Validation report — S1-06 ALLOWED_BINARIES ten-binary Phase 2 extension¶
Story: ../S1-06-allowed-binaries-extension.md
Validated: 2026-05-15 (Pass 1 + Pass 2 same day)
Validator: phase-story-validator (scheduled task: story-validation-corrector)
Verdict: HARDENED
Summary¶
S1-06 extends src/codegenie/exec.py ALLOWED_BINARIES from {"git", "node"} to a twelve-entry final set, adding the ten Layer B/C/G tools named by Phase 2 02-ADR-0001. Pass 1 (light-touch, earlier 2026-05-15) added AC-9 (cross-file regression) and AC-10 (mandatory ADR amendment). Pass 2 (this report, same-day) ran the full four-critic audit and closed seven additional gaps.
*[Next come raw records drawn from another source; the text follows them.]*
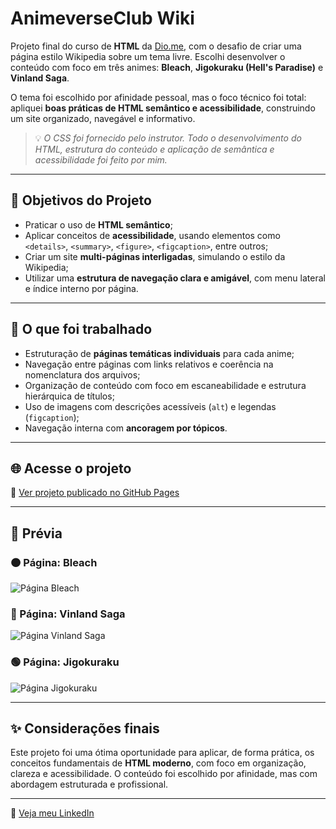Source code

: # AnimeverseClub Wiki

Projeto final do curso de **HTML** da [Dio.me](https://www.dio.me/), com o desafio de criar uma página estilo Wikipedia sobre um tema livre. Escolhi desenvolver o conteúdo com foco em três animes: **Bleach**, **Jigokuraku (Hell's Paradise)** e **Vinland Saga**.

O tema foi escolhido por afinidade pessoal, mas o foco técnico foi total: apliquei **boas práticas de HTML semântico e acessibilidade**, construindo um site organizado, navegável e informativo.

> 💡 *O CSS foi fornecido pelo instrutor. Todo o desenvolvimento do HTML, estrutura do conteúdo e aplicação de semântica e acessibilidade foi feito por mim.*

---

## 📌 Objetivos do Projeto

- Praticar o uso de **HTML semântico**;
- Aplicar conceitos de **acessibilidade**, usando elementos como `<details>`, `<summary>`, `<figure>`, `<figcaption>`, entre outros;
- Criar um site **multi-páginas interligadas**, simulando o estilo da Wikipedia;
- Utilizar uma **estrutura de navegação clara e amigável**, com menu lateral e índice interno por página.

---

## 🧠 O que foi trabalhado

- Estruturação de **páginas temáticas individuais** para cada anime;
- Navegação entre páginas com links relativos e coerência na nomenclatura dos arquivos;
- Organização de conteúdo com foco em escaneabilidade e estrutura hierárquica de títulos;
- Uso de imagens com descrições acessíveis (`alt`) e legendas (`figcaption`);
- Navegação interna com **ancoragem por tópicos**.

---

## 🌐 Acesse o projeto

🔗 [Ver projeto publicado no GitHub Pages](https://luis-fellipe.github.io/enciclopedia-animes-html/)

---

## 📸 Prévia

### 🟠 Página: Bleach
![Página Bleach](img/index-preview.png)

### 🔵 Página: Vinland Saga
![Página Vinland Saga](img/vinland-preview.png)

### 🟢 Página: Jigokuraku
![Página Jigokuraku](img/jigokuraku-preview.png)

---

## ✨ Considerações finais

Este projeto foi uma ótima oportunidade para aplicar, de forma prática, os conceitos fundamentais de **HTML moderno**, com foco em organização, clareza e acessibilidade. O conteúdo foi escolhido por afinidade, mas com abordagem estruturada e profissional.

---

🔗 [Veja meu LinkedIn](https://www.linkedin.com/in/luis-fellipe-real)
Pass 2 findings: 2 block-tier, 5 harden-tier, 3 nit-tier observations. All closed in place:
- AC-2 rewrite — unverifiable prose deferral → pytest meta-test parsing
02-ADR-0001.md(Coverage F2, block). - AC-11 added —
assert "02-ADR-0001" in codegenie.exec.__doc__pins the docstring update from Implementation outline step 2 (Coverage F3, block). - AC-12 added — env-strip parametric over
(binary, sensitive_key)∈{docker, semgrep} × keys(Test-Quality M2, harden). - AC-13 added —
_RUNNING_PROCSweakref-cleanup assertion per new binary (Test-Quality M5, harden). - AC-14 added — path-traversal regression
[/usr/bin/{b}, ./{b}]over 10 new binaries (Test-Quality M11 + Coverage F6, harden). - AC-15 added — closed-set negative list extended with
["bwrap", "bubblewrap", "eval", "exec", "kill", "chmod", "chown", "dd", "nc"]. Supersedes Pass-1 AC-9's "parametrize list unchanged" instruction. (Design-Patterns F1 + Test-Quality M9, harden). - AC-10 extended — also amends 02-ADR-0001 §Tradeoffs row 2 (CVE feeds count) and adds §Consequences bullet pinning the
bwrap-not-allowlisted wrapper-pattern exception (Consistency C2 + C4, harden). - AC-16 added —
AWS_*prefix-match coverage carried forward for a new binary (Coverage F5, harden).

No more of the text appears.